Я ткнулся носом в свой ватник и уснул, как мёртвый рукой обвел. Спал я чёрным провальным сном, и потому, когда перед глазами возникло узкоглазое круглое лицо и милицейские погоны, мне показалось, что начинается как раз первое сновидение. Я поудобнее устроил голову на ватнике, но он отъехал, назад, и драное одеяльце, на котором я лежал, тоже поехало назад, и палатка поехала, и сам я выехал из-под полога ногами вперед. От мокрого холода утренней травы я чуть не взвизгнул.
- Он? - спросил узкоглазый милиционер.
- Он, - кивнула Василика и, повернувшись спиной, стала расседлывать взмокшего коня. Двое милиционеров - сержант и младший лейтенант - с расстегнутыми кобурами стояли у меня в ногах и в голове.
- Лежать! - отреагировал на мою попытку привстать сержант.
- Сесть! - скомандовал узкоглазый офицер, явно алтайских кровей. Я подчинился старшему, присел. Сержант обхлопал меня по карманам. Я не сопротивлялся и не возмущался: чего уж тут - доигрался!
- Вас, наверное, интересуют мои документы?
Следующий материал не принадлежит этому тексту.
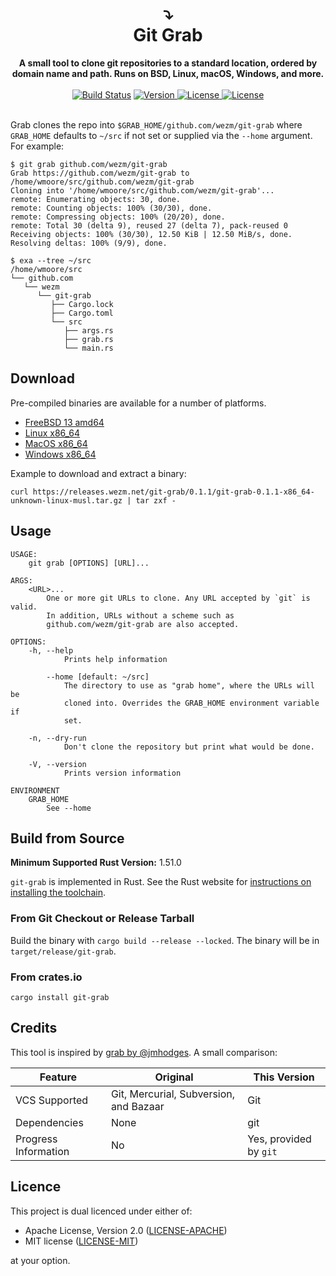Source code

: <h1 align="center">
  ⤵️<br>
  Git Grab
</h1>

<div align="center">
  <strong>A small tool to clone git repositories to a standard location, ordered
  by domain name and path. Runs on BSD, Linux, macOS, Windows, and
  more.</strong>
</div>

<br>

<div align="center">
  <a href="https://cirrus-ci.com/github/wezm/git-grab">
    <img src="https://api.cirrus-ci.com/github/wezm/git-grab.svg" alt="Build Status"></a>
  <a href="https://crates.io/crates/git-grab">
    <img src="https://img.shields.io/crates/v/git-grab.svg" alt="Version">
  </a>
  <a href="https://github.com/wezm/git-grab/blob/master/LICENSE-MIT">
    <img src="https://img.shields.io/crates/l/git-grab.svg" alt="License">
  </a>
  <a href="https://github.com/wezm/git-grab/blob/master/LICENSE-APACHE">
    <img src="https://img.shields.io/crates/l/git-grab.svg" alt="License">
  </a>
</div>

<br>

Grab clones the repo into `$GRAB_HOME/github.com/wezm/git-grab` where `GRAB_HOME`
defaults to `~/src` if not set or supplied via the `--home` argument. For
example:

    $ git grab github.com/wezm/git-grab
    Grab https://github.com/wezm/git-grab to /home/wmoore/src/github.com/wezm/git-grab
    Cloning into '/home/wmoore/src/github.com/wezm/git-grab'...
    remote: Enumerating objects: 30, done.
    remote: Counting objects: 100% (30/30), done.
    remote: Compressing objects: 100% (20/20), done.
    remote: Total 30 (delta 9), reused 27 (delta 7), pack-reused 0
    Receiving objects: 100% (30/30), 12.50 KiB | 12.50 MiB/s, done.
    Resolving deltas: 100% (9/9), done.

    $ exa --tree ~/src
    /home/wmoore/src
    └── github.com
       └── wezm
          └── git-grab
             ├── Cargo.lock
             ├── Cargo.toml
             └── src
                ├── args.rs
                ├── grab.rs
                └── main.rs

Download
--------

Pre-compiled binaries are available for a number of platforms.

* [FreeBSD 13 amd64](https://releases.wezm.net/git-grab/0.1.1/git-grab-0.1.1-amd64-unknown-freebsd.tar.gz)
* [Linux x86\_64](https://releases.wezm.net/git-grab/0.1.1/git-grab-0.1.1-x86_64-unknown-linux-musl.tar.gz)
* [MacOS x86\_64](https://releases.wezm.net/git-grab/0.1.1/git-grab-0.1.1-x86_64-apple-darwin.tar.gz)
* [Windows x86\_64](https://releases.wezm.net/git-grab/0.1.1/git-grab-0.1.1-x86_64-pc-windows-msvc.zip)

Example to download and extract a binary:

    curl https://releases.wezm.net/git-grab/0.1.1/git-grab-0.1.1-x86_64-unknown-linux-musl.tar.gz | tar zxf -

Usage
-----

```
USAGE:
    git grab [OPTIONS] [URL]...

ARGS:
    <URL>...
        One or more git URLs to clone. Any URL accepted by `git` is valid.
        In addition, URLs without a scheme such as
        github.com/wezm/git-grab are also accepted.

OPTIONS:
    -h, --help
            Prints help information

        --home [default: ~/src]
            The directory to use as "grab home", where the URLs will be
            cloned into. Overrides the GRAB_HOME environment variable if
            set.

    -n, --dry-run
            Don't clone the repository but print what would be done.

    -V, --version
            Prints version information

ENVIRONMENT
    GRAB_HOME
        See --home
```

Build from Source
-----------------

**Minimum Supported Rust Version:** 1.51.0

`git-grab` is implemented in Rust. See the Rust website for [instructions on
installing the toolchain][rustup].

### From Git Checkout or Release Tarball

Build the binary with `cargo build --release --locked`. The binary will be in
`target/release/git-grab`.

### From crates.io

`cargo install git-grab`

Credits
-------

This tool is inspired by [grab by @jmhodges](https://github.com/jmhodges/grab).
A small comparison:

| Feature              | Original                               | This Version           |
|----------------------|----------------------------------------|------------------------|
| VCS Supported        | Git, Mercurial, Subversion, and Bazaar | Git                    |
| Dependencies         | None                                   | git                    |
| Progress Information | No                                     | Yes, provided by `git` |

Licence
-------

This project is dual licenced under either of:

- Apache License, Version 2.0 ([LICENSE-APACHE](https://github.com/wezm/frond/blob/master/LICENSE-APACHE))
- MIT license ([LICENSE-MIT](https://github.com/wezm/frond/blob/master/LICENSE-MIT))

at your option.

[rustup]: https://www.rust-lang.org/tools/install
Они в заднем кармане.
Сержант достал удостоверение личности офицера, и брови его приподнялись вместе с козырьком фуражки. Младший лейтенант изучал мой отпускной билет. Я был старше его на целых три звёздочки, и он не замедлил проявить почтение.
- Прошу прощения, ошибочка вышла. Гражданочка обозналась. Приняла вас за осужденного… Сбежавшего из мест заключения. Можем подвезти до поселка. Там до «Горного воздуха» три часа езды…
- Спасибо. Мне здесь больше нравится.
Алтаец козырнул и влез в коляску темно-синего мотоцикла. К счастью, пулеметная очередь выхлопной трубы никого не разбудила. А может, и проснулись цыгане, только выглядывать побоялись: милиция как-никак приехала.